I apologise for the lack of bloggage recently. I would dearly like to tell you that the hiatus has been due to my spending quality time with an outstanding woman, but I’m afraid the quality time has been spent with Commandos 2: Men of Courage, and the outstanding woman remains afar off. However, it’s not all doom and gloom, as Burma has been more or less liberated, and I am currently in the process of rescuing a Resistance man from Colditz. No easy task, as I’m sure you can imagine. However, I have looked up from my computer screen long enough to pick up a copy of the Guardian, wherein I read an article on the world’s finest (and most expensive, surely) coffee maker, the Clover.
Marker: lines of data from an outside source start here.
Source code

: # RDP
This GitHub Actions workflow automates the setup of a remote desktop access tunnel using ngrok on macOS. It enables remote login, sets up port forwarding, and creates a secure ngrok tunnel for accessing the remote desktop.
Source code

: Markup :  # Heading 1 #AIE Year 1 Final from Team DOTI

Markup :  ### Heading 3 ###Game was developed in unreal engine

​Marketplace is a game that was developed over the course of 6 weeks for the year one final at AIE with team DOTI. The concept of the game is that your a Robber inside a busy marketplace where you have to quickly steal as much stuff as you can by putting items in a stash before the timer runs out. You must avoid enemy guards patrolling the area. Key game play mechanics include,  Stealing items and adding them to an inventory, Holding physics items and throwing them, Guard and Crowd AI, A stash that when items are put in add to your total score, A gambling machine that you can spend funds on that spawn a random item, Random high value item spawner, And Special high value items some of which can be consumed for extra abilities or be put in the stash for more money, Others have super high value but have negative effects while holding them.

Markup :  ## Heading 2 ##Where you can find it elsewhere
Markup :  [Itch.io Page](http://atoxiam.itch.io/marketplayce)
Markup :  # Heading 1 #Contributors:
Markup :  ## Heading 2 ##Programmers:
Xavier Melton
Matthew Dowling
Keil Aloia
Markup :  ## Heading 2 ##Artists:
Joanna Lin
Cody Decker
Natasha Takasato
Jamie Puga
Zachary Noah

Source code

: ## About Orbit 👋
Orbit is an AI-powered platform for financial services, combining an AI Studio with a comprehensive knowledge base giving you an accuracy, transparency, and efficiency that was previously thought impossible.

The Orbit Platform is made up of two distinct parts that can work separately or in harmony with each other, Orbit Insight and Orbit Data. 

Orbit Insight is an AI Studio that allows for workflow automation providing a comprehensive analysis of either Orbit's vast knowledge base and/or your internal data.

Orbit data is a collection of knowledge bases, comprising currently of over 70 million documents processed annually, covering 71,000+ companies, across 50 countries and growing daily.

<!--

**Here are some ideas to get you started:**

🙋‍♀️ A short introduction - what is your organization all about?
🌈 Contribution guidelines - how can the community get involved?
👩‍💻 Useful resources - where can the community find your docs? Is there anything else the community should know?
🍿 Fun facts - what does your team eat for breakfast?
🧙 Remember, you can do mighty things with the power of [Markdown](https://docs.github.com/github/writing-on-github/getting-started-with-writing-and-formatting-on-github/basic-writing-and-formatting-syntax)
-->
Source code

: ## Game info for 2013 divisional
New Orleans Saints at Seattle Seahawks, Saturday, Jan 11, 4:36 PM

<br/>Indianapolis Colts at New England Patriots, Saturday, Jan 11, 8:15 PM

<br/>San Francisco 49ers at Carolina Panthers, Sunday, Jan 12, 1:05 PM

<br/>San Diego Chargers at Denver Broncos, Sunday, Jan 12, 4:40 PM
This mostly hand-made machine makes coffee so good that retailers can afford to charge getting on for £10 a cup. Step forward Starbucks, purveyors of evil-tasting coffee. According to the article, Howard Schmuck, or is it Schultz, the Dark Angel in charge of the Starbucks Legions, was so upset that they no longer had the most overpriced coffee on the high street that he promptly bought the company that makes the Clover. Which means that if the coffee from these things really is that good, independent coffee shops will no longer have access to it, which is a dastardly ploy typical of the fiends.

Or perhaps it’s just a successful capitalist tactic. And here’s where I struggle. I can consider myself both a capitalist and a socialist, depending on which way the wind’s blowing at the time. I buy the Daily Telegraph from time to time, and the Guardian at other times. I sometimes even read them, and find myself amused by their extreme right and left winged-ness. I wear, with some pride, a T-shirt bearing a mock-up of the Starbucks logo with the words “Big Bucks Capitalism” replacing their name, and bask in the compliments from dissident-minded student types who like it. But I work for a company that is essentially capitalist in nature, and enjoy it. As I see it, capitalism rewards hard work. A socialist approach, while brilliant in theory, will inevitably be milked by those in our society who can’t be bothered to work and are more than happy to live off the hard work of others. But capitalism is also fallible, and susceptible to corruption, by corporations who grow too large to be bothered with ethics. Starbucks, I am sure, don’t even feature on the map of the world’s most unethical companies. They obtain their coffee from Fair Trade sources, I am assured, and pay the best prices for it. But somewhere along the way they make it taste really bad (I know, I know, that’s a matter of opinion) and charge outrageous prices for it (that’s indisputable) and place their outlets in every street in every land, even in France, where they should know better, adding to the global homegeneity and making me upset. And that’s, more or less, why I don’t like them.

It’s not all doom and gloom. Starbucks were referred to in the article as an “ailing coffee giant”. How I like that description. Jones informs me that 650 out of 830 Starbucks have closed. I presume he means in Australia, which is where he was when he told me that. And presumably they’re properly closed this time, rather than closing for a few hours to teach their baristas how to make coffee (you’d think they might have thought about doing that earlier).

When Starbucks finally falls catastrophically from its position in the global financial firmament, there’ll be a party at my place, and you’re all invited. Let’s hope it’s not overly soon, though, as my kitchen ceiling collapsed last week under the weight of a not insignificant amount of leaking water from upstairs. Not a problem, mum has returned to her position as chief cook and clothes washer, and I have moved my Command Centre to the living room. Colditz has been conquered (this blog was a while in the writing) and I’m about to liberate Paris. Vive la Résistance!

3 thoughts on “It’s not all doom and gloom”

  1. Oh how I miss your writing. You should come to New Zealand… it seems everyone here hates Starbucks too. What I don’t get is why the hatred? Is the coffee that bad?